> Data records:
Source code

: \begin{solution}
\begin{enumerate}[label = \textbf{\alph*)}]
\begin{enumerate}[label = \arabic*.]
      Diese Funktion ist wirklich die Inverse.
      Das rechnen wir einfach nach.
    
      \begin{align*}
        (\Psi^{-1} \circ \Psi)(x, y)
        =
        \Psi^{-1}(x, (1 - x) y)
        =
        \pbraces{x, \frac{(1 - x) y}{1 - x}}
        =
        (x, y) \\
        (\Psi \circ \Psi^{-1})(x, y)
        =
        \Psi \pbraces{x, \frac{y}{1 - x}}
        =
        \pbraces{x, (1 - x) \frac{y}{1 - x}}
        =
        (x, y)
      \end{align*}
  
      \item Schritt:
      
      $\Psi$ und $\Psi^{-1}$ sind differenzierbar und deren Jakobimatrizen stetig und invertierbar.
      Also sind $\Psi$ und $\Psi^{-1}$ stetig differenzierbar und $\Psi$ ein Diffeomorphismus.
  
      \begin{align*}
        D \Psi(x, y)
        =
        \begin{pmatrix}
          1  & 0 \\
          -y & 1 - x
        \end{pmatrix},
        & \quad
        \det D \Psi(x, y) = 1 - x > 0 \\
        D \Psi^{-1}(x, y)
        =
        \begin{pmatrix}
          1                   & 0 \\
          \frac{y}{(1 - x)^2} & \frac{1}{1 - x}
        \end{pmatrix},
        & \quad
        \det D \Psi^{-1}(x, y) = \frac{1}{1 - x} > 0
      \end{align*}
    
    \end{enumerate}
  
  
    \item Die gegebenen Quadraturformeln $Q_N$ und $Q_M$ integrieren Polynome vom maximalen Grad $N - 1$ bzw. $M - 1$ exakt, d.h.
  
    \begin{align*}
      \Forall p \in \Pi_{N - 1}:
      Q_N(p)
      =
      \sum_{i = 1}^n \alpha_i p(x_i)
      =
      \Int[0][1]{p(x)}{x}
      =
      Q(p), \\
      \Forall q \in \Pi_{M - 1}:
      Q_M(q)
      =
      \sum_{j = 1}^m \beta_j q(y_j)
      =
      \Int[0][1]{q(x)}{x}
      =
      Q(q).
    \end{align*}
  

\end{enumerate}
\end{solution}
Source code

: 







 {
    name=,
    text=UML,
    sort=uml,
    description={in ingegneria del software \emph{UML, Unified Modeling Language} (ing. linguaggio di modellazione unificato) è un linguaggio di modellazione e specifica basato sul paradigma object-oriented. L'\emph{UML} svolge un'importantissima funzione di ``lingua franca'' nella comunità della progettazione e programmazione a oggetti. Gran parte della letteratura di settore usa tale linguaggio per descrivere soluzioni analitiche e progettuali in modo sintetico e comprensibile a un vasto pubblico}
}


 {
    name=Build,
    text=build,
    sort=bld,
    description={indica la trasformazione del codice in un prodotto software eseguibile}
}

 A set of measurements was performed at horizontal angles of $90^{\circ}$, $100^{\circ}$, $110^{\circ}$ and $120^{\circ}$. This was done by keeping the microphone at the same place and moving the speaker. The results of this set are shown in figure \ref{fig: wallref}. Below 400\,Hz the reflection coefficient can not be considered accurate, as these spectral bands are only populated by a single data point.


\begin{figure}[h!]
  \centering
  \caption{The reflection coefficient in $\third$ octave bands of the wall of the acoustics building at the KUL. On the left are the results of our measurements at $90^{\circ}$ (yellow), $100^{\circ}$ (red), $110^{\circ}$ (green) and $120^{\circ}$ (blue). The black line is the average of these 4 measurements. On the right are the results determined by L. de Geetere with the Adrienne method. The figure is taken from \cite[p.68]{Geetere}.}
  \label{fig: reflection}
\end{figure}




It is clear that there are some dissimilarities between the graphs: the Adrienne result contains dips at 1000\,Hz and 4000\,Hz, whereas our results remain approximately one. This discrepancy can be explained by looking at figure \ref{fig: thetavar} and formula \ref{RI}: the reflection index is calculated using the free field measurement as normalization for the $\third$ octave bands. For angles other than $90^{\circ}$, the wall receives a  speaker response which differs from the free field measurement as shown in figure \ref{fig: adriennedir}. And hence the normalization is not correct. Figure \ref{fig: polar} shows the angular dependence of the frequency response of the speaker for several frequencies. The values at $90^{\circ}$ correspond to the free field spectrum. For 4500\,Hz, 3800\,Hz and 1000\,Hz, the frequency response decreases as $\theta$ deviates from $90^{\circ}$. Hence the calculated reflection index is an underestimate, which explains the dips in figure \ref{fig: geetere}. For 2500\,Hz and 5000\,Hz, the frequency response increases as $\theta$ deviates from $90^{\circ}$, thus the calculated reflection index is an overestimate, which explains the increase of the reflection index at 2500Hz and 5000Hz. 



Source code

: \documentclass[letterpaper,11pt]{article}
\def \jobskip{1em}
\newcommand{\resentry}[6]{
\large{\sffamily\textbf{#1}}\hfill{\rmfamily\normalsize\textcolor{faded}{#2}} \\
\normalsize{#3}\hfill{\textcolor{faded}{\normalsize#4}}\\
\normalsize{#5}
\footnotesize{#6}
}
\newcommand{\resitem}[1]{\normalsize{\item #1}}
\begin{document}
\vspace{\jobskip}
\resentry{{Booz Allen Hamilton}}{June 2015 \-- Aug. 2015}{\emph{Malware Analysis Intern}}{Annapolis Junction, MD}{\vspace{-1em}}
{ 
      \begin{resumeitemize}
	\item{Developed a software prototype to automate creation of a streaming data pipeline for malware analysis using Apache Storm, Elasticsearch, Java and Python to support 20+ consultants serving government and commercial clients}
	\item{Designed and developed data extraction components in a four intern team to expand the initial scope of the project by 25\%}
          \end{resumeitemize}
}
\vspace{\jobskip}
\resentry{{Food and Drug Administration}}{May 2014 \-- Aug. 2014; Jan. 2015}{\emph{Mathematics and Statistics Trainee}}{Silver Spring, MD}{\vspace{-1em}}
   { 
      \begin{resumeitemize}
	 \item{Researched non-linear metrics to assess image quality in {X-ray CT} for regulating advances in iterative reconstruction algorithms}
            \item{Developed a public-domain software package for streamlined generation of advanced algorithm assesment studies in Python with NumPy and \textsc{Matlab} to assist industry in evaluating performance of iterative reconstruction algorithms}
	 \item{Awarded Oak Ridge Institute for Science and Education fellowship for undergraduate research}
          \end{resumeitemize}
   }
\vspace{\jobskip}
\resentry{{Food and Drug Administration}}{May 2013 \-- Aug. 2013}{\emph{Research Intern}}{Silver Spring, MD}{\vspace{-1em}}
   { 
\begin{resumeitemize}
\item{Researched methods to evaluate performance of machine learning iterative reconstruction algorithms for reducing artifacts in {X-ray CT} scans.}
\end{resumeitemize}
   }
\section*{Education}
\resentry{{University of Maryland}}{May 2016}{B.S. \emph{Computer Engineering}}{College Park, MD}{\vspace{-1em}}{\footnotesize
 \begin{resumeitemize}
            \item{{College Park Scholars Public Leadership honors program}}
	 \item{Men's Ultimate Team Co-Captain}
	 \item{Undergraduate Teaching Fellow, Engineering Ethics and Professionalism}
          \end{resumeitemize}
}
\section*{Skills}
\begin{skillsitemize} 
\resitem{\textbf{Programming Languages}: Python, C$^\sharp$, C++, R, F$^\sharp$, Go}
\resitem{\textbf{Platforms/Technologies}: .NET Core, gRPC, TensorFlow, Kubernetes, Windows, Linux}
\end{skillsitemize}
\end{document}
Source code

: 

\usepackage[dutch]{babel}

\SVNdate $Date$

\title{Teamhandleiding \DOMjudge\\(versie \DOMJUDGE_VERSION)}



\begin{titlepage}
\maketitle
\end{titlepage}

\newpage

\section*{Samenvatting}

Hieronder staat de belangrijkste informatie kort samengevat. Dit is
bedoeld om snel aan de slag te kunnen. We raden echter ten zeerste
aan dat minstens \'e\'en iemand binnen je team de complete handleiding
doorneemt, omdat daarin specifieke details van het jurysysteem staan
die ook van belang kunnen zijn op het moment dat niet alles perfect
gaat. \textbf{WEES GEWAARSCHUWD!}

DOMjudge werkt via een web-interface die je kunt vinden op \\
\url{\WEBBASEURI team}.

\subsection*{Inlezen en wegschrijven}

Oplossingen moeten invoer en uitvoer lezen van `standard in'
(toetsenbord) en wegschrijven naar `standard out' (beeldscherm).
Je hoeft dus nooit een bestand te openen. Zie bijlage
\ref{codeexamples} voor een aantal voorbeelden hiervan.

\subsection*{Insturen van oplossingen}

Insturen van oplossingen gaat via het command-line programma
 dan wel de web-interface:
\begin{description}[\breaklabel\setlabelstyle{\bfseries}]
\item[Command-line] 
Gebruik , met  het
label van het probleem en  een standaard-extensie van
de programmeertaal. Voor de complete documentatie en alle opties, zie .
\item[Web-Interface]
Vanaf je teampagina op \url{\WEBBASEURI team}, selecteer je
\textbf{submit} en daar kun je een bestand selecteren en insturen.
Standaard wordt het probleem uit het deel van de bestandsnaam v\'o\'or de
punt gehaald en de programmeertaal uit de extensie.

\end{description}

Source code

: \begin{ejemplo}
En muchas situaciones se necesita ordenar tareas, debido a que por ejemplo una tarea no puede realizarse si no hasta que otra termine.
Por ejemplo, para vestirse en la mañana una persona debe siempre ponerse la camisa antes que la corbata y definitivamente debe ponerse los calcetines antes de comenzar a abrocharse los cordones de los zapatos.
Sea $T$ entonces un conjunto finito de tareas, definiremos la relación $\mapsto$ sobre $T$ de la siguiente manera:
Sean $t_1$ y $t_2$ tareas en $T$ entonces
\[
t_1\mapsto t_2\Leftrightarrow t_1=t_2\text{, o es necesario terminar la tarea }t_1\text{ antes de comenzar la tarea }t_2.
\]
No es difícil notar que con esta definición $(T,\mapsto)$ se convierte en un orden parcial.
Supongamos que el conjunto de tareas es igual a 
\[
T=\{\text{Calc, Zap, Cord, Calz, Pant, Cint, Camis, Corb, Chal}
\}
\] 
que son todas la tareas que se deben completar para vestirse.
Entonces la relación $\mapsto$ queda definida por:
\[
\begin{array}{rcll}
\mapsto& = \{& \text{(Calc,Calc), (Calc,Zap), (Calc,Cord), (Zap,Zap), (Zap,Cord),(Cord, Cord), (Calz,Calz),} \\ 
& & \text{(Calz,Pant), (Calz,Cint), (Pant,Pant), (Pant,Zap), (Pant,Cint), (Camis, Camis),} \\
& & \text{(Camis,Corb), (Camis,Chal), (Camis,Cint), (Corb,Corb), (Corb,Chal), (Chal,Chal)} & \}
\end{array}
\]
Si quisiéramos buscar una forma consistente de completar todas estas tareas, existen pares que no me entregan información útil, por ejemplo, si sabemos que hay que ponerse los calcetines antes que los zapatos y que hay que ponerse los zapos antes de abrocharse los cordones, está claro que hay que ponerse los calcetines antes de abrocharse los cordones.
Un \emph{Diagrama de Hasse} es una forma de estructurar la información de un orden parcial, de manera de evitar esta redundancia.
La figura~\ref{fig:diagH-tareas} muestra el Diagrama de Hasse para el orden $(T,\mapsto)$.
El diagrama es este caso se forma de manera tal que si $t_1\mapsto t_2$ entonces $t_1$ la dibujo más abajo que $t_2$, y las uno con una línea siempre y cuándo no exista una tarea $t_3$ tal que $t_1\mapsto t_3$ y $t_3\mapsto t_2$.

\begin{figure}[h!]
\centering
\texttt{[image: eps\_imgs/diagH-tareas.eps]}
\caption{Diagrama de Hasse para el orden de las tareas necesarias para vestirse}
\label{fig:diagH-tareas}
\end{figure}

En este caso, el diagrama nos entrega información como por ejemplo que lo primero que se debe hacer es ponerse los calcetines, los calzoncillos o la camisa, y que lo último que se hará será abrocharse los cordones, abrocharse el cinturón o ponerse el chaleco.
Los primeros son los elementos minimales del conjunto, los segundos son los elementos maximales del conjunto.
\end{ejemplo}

> Your assignment: Search the records above for the string "comenzar" and copy each line that holds it.

> Response to the task:
Por ejemplo, para vestirse en la mañana una persona debe siempre ponerse la camisa antes que la corbata y definitivamente debe ponerse los calcetines antes de comenzar a abrocharse los cordones de los zapatos.
t_1\mapsto t_2\Leftrightarrow t_1=t_2\text{, o es necesario terminar la tarea }t_1\text{ antes de comenzar la tarea }t_2.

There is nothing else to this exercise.